Troubleshooting Phoenix App in Production

I’ve had a pretty simple Phoenix app running in production on a DigitalOcean droplet for a few months and I just started to experience some periodic crashes. I’ve not been able to determine the cause of these crashes after looking at the production logs or the erl_crash.dump files. Everything seems fine (200s and 302s) until I see error: run_erl[14863]: Erlang closed the connection. in the systemd journal and then ngnix starts returning 502s. No errors showing in erlang.log.x and the Do’s resource graph isn’t showing abnormal memory usage.
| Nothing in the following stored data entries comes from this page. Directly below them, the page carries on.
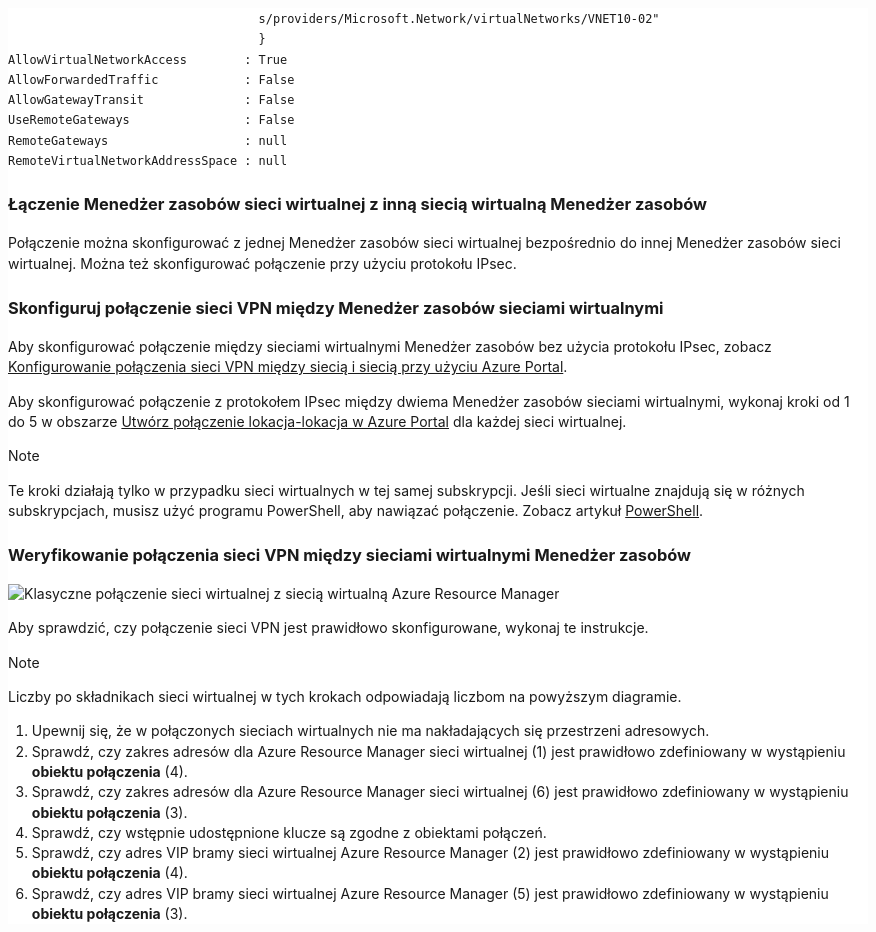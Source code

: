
 ```
                                   s/providers/Microsoft.Network/virtualNetworks/VNET10-02"
                                   }
AllowVirtualNetworkAccess        : True
AllowForwardedTraffic            : False
AllowGatewayTransit              : False
UseRemoteGateways                : False
RemoteGateways                   : null
RemoteVirtualNetworkAddressSpace : null
```

### <a name="connect-a-resource-manager-virtual-network-to-another-resource-manager-virtual-network"></a>Łączenie Menedżer zasobów sieci wirtualnej z inną siecią wirtualną Menedżer zasobów

Połączenie można skonfigurować z jednej Menedżer zasobów sieci wirtualnej bezpośrednio do innej Menedżer zasobów sieci wirtualnej. Można też skonfigurować połączenie przy użyciu protokołu IPsec.

### <a name="configure-a-vpn-connection-between-resource-manager-virtual-networks"></a>Skonfiguruj połączenie sieci VPN między Menedżer zasobów sieciami wirtualnymi

Aby skonfigurować połączenie między sieciami wirtualnymi Menedżer zasobów bez użycia protokołu IPsec, zobacz [Konfigurowanie połączenia sieci VPN między siecią i siecią przy użyciu Azure Portal](../vpn-gateway/vpn-gateway-howto-vnet-vnet-resource-manager-portal.md).

Aby skonfigurować połączenie z protokołem IPsec między dwiema Menedżer zasobów sieciami wirtualnymi, wykonaj kroki od 1 do 5 w obszarze [Utwórz połączenie lokacja-lokacja w Azure Portal](../vpn-gateway/tutorial-site-to-site-portal.md) dla każdej sieci wirtualnej.

> [!Note]
> Te kroki działają tylko w przypadku sieci wirtualnych w tej samej subskrypcji. Jeśli sieci wirtualne znajdują się w różnych subskrypcjach, musisz użyć programu PowerShell, aby nawiązać połączenie. Zobacz artykuł [PowerShell](../vpn-gateway/vpn-gateway-vnet-vnet-rm-ps.md).

### <a name="validate-the-vpn-connection-between-resource-manager-virtual-networks"></a>Weryfikowanie połączenia sieci VPN między sieciami wirtualnymi Menedżer zasobów

![Klasyczne połączenie sieci wirtualnej z siecią wirtualną Azure Resource Manager](./media/virtual-network-configure-vnet-connections/4034493_en_2.png)

Aby sprawdzić, czy połączenie sieci VPN jest prawidłowo skonfigurowane, wykonaj te instrukcje.

> [!Note] 
> Liczby po składnikach sieci wirtualnej w tych krokach odpowiadają liczbom na powyższym diagramie.

1. Upewnij się, że w połączonych sieciach wirtualnych nie ma nakładających się przestrzeni adresowych.
2. Sprawdź, czy zakres adresów dla Azure Resource Manager sieci wirtualnej (1) jest prawidłowo zdefiniowany w wystąpieniu **obiektu połączenia** (4).
3. Sprawdź, czy zakres adresów dla Azure Resource Manager sieci wirtualnej (6) jest prawidłowo zdefiniowany w wystąpieniu **obiektu połączenia** (3).
4. Sprawdź, czy wstępnie udostępnione klucze są zgodne z obiektami połączeń.
5. Sprawdź, czy adres VIP bramy sieci wirtualnej Azure Resource Manager (2) jest prawidłowo zdefiniowany w wystąpieniu **obiektu połączenia** (4).
6. Sprawdź, czy adres VIP bramy sieci wirtualnej Azure Resource Manager (5) jest prawidłowo zdefiniowany w wystąpieniu **obiektu połączenia** (3).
I’ve got a hunch that it’s one of our users who is causing the crash and I’d like to see if I can get her to recreate it but want to have some better tools in place to figure out why it’s crashing. Any suggestions?

Elixir 1.7.4
Erlang 21.1.1
Ubuntu 18.04.2 x64
deployed with edeliver 1.6.0

1 Like

I’d say look around for telemetry libraries in Elixir. Here’s one recent blog article on the topic: https://samuelmullen.com/articles/the-hows-whats-and-whys-of-elixir-telemetry/

Link to a YouTube talk through this forum: 21) ElixirConf EU 2019 - Telemetry ...and metrics for all - Arkadiusz Gil

Additionally, there has been a discussion and plans on centralising the telemetry solutions in Elixir space here: OpenCensus gains new integrations with Elixir libraries

Sorry I can’t be more helpful, I am rather new to the topic myself and only recently started gathering some education material. But I think telemetry / logging is going to be your best bet – unless somebody else had that exact problems and chimes in with a solution.

1 Like

First suspect would be running out of memory. I’ve rarely seen an Erlang system crash in production for another reason :slight_smile:

Did it leave an erl_crash.dump? You can open those with observer, or look at the first few lines (it’s just a text file).

Telemetry is definitely a great idea.

Edit: woops, how did I end up in a 2-year old thread? Oh well!